No. 8 Elementary Flying Training School (No. 8 EFTS) was a Royal Australian Air Force (RAAF) pilot training unit that operated during World War II. It was one of twelve elementary flying training schools employed by the RAAF to provide introductory flight instruction to new pilots as part of Australia's contribution to the Empire Air Training Scheme. No. 8 EFTS was established in September 1940 at Narrandera, New South Wales. Training ceased in December 1944 and the school was reduced to maintaining base infrastructure and aircraft. It was officially disbanded in June 1945 and renamed Care and Maintenance Unit (CMU) Narrandera. The CMU was disbanded in December 1947.

==History==
Flying instruction in the Royal Australian Air Force (RAAF) underwent major changes following the outbreak of World War II, in response to a vast increase in the number of aircrew volunteers and the commencement of Australia's participation in the Empire Air Training Scheme (EATS). The Air Force's pre-war pilot training facility, No. 1 Flying Training School at RAAF Station Point Cook, Victoria, was supplanted in 1940–41 by twelve elementary flying training schools (EFTS) and eight service flying training schools (SFTS). The EFTS provided a twelve-week introductory flying course to personnel who had graduated from one of the RAAF's initial training schools. Flying training was undertaken in two stages: the first involved four weeks of instruction (including ten hours of flying) to determine trainees' suitability to become pilots. Those that passed this grading process then received a further eight weeks of training (including sixty-five hours of flying) at the EFTS. Pilots who successfully completed this course were posted to an SFTS in either Australia or Canada for the next stage of their instruction as military aviators.

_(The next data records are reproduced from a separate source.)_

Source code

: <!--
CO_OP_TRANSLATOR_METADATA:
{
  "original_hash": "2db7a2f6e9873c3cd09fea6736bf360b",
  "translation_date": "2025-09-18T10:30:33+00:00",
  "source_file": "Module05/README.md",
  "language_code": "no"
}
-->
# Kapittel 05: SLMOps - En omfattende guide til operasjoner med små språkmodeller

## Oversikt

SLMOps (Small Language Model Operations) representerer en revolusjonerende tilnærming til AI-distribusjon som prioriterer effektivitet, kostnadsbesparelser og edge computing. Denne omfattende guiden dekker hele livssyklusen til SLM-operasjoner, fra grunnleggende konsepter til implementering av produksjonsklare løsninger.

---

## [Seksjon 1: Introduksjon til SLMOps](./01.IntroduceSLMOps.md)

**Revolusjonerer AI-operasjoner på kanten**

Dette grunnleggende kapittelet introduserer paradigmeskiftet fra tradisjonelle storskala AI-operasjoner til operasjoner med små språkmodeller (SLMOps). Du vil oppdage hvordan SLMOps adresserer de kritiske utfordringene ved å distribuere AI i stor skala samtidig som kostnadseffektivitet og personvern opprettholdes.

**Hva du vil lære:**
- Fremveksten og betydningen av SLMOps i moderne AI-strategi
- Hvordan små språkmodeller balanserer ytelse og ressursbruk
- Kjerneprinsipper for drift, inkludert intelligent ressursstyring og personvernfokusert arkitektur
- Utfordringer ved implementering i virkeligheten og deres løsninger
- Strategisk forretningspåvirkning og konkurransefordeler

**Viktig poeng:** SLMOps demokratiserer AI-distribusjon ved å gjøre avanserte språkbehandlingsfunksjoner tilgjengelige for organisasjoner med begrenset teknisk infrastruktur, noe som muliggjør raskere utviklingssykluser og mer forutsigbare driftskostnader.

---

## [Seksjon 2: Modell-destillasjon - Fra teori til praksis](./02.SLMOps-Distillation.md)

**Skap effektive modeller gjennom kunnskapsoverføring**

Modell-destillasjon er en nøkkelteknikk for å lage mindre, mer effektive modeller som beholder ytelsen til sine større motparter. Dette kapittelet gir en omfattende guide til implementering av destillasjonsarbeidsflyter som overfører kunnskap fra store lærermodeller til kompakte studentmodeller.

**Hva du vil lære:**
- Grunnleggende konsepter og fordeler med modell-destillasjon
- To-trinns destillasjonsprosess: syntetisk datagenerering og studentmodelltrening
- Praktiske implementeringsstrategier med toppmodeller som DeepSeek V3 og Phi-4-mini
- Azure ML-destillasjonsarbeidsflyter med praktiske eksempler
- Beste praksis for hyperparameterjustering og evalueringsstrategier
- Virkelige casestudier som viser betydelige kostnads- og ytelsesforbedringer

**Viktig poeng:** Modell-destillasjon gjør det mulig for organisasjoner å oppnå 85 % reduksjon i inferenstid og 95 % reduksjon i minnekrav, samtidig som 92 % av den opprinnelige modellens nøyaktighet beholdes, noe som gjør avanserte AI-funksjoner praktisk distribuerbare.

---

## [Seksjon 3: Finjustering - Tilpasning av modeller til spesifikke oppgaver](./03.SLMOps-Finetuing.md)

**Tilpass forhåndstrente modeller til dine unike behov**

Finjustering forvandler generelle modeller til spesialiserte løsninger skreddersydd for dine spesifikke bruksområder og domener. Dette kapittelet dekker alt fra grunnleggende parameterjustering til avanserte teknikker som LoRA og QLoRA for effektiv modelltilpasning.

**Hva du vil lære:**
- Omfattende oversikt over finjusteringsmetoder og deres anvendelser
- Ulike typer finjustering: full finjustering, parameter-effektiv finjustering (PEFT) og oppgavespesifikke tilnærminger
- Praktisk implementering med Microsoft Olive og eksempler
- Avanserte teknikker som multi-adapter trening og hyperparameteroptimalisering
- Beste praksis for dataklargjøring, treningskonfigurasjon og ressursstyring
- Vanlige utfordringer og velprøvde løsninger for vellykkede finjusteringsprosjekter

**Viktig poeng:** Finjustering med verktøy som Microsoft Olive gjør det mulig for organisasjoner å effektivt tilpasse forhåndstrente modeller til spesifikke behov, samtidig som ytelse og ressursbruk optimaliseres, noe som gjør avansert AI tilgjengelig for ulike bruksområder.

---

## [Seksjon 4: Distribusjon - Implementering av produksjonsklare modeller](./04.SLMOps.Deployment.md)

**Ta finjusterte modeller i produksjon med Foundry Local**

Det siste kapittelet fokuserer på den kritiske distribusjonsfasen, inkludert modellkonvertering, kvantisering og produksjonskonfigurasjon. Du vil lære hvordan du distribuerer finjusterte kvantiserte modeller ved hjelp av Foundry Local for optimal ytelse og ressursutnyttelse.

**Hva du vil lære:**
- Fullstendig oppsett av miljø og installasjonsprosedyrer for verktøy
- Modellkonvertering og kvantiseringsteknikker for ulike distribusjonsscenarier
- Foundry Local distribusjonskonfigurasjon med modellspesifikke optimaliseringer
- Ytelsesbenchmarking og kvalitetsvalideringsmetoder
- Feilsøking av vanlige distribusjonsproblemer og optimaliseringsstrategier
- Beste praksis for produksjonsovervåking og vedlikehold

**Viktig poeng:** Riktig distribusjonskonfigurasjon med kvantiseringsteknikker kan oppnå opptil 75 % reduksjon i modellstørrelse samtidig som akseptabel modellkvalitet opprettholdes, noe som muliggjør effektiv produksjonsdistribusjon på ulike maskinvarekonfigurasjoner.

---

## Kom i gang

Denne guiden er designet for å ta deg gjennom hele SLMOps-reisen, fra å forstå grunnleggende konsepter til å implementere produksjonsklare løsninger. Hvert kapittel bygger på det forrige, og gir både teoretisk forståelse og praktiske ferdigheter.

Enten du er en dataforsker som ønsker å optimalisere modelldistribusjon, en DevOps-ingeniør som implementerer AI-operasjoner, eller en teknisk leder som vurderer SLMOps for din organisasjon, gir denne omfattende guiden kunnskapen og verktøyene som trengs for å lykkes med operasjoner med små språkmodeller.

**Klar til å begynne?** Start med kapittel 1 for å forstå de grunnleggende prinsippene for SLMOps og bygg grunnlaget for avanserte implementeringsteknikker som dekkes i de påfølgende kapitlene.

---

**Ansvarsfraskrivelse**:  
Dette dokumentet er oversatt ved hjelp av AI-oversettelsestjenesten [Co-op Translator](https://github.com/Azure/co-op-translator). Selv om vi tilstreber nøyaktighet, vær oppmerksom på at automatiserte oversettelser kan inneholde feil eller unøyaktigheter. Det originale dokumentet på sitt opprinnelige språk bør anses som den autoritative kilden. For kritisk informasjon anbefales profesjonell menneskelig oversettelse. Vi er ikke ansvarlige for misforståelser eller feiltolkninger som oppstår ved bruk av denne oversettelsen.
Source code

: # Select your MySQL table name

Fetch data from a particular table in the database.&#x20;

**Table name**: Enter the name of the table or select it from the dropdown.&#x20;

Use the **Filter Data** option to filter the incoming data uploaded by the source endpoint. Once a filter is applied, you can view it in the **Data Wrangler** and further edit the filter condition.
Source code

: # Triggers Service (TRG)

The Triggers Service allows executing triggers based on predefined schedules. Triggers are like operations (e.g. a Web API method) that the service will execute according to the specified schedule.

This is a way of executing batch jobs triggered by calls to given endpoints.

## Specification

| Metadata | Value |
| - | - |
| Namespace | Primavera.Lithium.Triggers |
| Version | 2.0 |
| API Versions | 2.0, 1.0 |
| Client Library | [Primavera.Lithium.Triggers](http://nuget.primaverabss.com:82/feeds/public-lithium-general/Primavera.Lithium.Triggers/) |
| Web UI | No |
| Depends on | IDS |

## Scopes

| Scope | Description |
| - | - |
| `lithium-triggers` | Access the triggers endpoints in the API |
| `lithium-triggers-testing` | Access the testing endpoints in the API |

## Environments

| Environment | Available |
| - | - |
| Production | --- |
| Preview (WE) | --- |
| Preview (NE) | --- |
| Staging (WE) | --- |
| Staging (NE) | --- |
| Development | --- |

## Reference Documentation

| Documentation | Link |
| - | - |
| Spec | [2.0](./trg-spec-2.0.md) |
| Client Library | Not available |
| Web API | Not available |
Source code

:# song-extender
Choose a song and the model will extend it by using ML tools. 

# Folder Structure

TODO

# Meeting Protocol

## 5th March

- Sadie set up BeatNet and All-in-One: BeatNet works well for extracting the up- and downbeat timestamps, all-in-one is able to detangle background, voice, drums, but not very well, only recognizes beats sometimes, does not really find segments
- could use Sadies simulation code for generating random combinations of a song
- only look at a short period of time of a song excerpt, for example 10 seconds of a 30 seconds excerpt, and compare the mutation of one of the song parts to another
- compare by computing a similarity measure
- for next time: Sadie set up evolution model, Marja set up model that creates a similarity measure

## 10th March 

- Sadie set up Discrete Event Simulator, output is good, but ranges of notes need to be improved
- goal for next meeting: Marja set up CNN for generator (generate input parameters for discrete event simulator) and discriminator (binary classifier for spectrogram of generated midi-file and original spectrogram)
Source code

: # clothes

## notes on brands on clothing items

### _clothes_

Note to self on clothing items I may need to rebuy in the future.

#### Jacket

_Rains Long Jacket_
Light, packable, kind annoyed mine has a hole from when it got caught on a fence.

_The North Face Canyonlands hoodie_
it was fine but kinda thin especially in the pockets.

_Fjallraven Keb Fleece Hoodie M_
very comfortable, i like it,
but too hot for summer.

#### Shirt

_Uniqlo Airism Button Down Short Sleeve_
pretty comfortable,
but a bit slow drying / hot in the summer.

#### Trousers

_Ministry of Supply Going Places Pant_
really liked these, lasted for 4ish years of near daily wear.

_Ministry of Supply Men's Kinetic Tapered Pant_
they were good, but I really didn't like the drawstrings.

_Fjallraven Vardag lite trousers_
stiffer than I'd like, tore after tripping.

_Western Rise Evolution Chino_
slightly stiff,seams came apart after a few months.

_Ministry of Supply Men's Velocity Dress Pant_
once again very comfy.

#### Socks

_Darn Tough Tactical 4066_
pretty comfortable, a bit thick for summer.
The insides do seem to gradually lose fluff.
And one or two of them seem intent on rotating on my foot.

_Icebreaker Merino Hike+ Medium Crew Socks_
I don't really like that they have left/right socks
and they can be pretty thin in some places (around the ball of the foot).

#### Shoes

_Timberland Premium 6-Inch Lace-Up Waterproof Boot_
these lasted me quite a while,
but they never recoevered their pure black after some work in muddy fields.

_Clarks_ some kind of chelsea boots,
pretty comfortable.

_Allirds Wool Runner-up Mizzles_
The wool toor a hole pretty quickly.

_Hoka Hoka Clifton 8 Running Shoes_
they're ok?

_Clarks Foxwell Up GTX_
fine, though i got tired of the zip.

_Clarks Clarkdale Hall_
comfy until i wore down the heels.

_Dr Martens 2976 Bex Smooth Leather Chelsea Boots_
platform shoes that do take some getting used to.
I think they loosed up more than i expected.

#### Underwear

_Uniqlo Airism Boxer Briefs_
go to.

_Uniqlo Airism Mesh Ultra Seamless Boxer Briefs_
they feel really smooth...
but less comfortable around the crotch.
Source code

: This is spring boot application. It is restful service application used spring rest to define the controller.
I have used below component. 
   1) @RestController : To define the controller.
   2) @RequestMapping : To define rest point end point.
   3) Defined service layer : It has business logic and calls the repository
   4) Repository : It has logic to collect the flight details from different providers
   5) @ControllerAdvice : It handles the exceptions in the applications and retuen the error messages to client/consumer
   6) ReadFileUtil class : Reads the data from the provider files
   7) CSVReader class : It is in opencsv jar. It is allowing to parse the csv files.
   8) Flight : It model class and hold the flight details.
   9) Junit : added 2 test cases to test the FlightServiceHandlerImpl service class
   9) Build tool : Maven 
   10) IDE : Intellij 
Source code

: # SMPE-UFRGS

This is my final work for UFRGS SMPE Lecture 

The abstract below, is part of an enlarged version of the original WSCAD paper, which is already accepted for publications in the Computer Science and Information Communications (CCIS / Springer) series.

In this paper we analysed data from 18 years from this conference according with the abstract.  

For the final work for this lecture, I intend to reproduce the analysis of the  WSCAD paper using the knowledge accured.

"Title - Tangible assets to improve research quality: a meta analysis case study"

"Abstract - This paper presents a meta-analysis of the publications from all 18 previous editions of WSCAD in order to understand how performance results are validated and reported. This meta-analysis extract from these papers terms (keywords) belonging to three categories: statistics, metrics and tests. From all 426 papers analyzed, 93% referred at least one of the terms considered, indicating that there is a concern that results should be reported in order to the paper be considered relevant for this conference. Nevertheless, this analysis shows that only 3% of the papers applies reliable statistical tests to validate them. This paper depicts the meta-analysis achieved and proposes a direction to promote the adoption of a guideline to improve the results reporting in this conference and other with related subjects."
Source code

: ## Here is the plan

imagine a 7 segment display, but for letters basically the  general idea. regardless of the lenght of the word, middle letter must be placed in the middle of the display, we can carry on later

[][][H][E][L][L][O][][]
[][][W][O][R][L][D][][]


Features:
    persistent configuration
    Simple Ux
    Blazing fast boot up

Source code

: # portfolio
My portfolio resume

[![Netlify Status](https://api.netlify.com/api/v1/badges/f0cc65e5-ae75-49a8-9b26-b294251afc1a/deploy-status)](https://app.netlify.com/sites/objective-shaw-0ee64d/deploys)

No. 8 Elementary Flying Training School was formed at Narrandera, New South Wales, on 19 September 1940, and came under the control of Central Area Command. The school occupied the site of the recently constructed civil airfield, as well as surrounding government land. Its inaugural commanding officer was Flying Officer G.F. Hughes. Despite primitive accommodation and lack of infrastructure at Narrandera, the first sixty students arrived at the school on the day of its establishment. Flying training did not get completely under way until mid-November. The school's strength as at month's end was 469 staff, including thirty-six officers. Recent newspaper reports had suggested that the Narrandera base would be closed owing to "unsuitable ground" and "the direction of the prevailing wind ... allied with the surrounding terrain". A cyclone hit the airfield on 6 December, destroying twenty-two de Havilland Tiger Moth trainers in a matter of minutes and damaging others. The RAAF resolved to replace the wrecked aircraft as soon as possible and, the next day, the Minister for Air denied the earlier reports that the base was unsuitable and would be closed.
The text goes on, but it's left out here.